An exploratory study of metformin (Met) with or without rapamycin (Rapa) as maintenance therapy after induction chemotherapy in patients (Pts) with metastatic pancreatic adenocarcinoma (PDA).

Abstract

700 Background: Few studies have examined maintenance therapy in unselected pts with metastatic PDA (mPDA). mTOR signaling is central to several oncogenic pathways in PDA and also has a role in T cell differentiation and activation, and we hypothesized a role for mTOR inhibition (mTORi) in the maintenance setting. Methods: This was a randomized open-label study conducted at 2 sites. Eligible pts had mPDA with stable disease for ≥6 months on chemotherapy and ECOG PS 0/1. Pts were randomized 1:1 to Met 850mg BID alone (Arm A) or with Rapa 4mg daily (Arm B), stratified by prior FOLFIRINOX. Baseline and on-treatment PET scans and peripheral blood mononuclear cells were obtained for exploratory analyses.

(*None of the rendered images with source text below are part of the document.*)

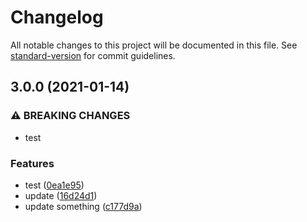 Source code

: # Changelog

All notable changes to this project will be documented in this file. See [standard-version](https://github.com/conventional-changelog/standard-version) for commit guidelines.

## 3.0.0 (2021-01-14)


### ⚠ BREAKING CHANGES

* test

### Features

* test ([0ea1e95](https://github.com/hideokamoto/nx-react-github-registory/commit/0ea1e95335a6b6305c708310175412e01eb18827))
* update ([16d24d1](https://github.com/hideokamoto/nx-react-github-registory/commit/16d24d1373d72dfb2f1a01c79cc2fa1955dad06a))
* update something ([c177d9a](https://github.com/hideokamoto/nx-react-github-registory/commit/c177d9acf9f079369ea8328f8d0a53f8f6f8878a))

Results: 23 pts were randomized. Median age was 64 (range 34-77) and 82% had ECOG PS 1. 12 of 23 received prior FOLFIRINOX; 8 received >1 prior line of therapy. 22 subjects (11 per arm) were treated per protocol. Treatment related adverse events of Grade ≥3 were seen in 0% vs 27% of pts in Arm A vs B and were all asymptomatic hematologic or electrolyte abnormalities that were not clinically significant. Median PFS/OS were 3.5 (95% CI: 2.9-9.2)/13.2 mos (95% CI: 7.8 to not reached) respectively, with 2 yr OS rate of 37% (95% CI: 21-66%); there were no differences between treatment arms. As expected in the maximally debulked setting, no responses were observed by RECIST; however, decreases in FDG avidity and/or CA199 were observed in several long-term survivors. Better survival was associated with low baseline neutrophil to lymphocyte ratio, baseline lack of assessable disease by PET, and with expansion of dendritic cells following treatment. Compared to Met alone, Met + Rapa was associated with decreased mTOR activity on some immune cell subsets and decreased metabolic fitness, but this was not correlated with outcome. Conclusions: Met +/- rapa maintenance for mPDA was well-tolerated and several pts achieved stable disease associated with exceptionally long survival. Further prospective studies are needed to clarify the role of mTORi in the maintenance setting and to enhance pt selection for such approaches. Clinical trial information: NCT02048384.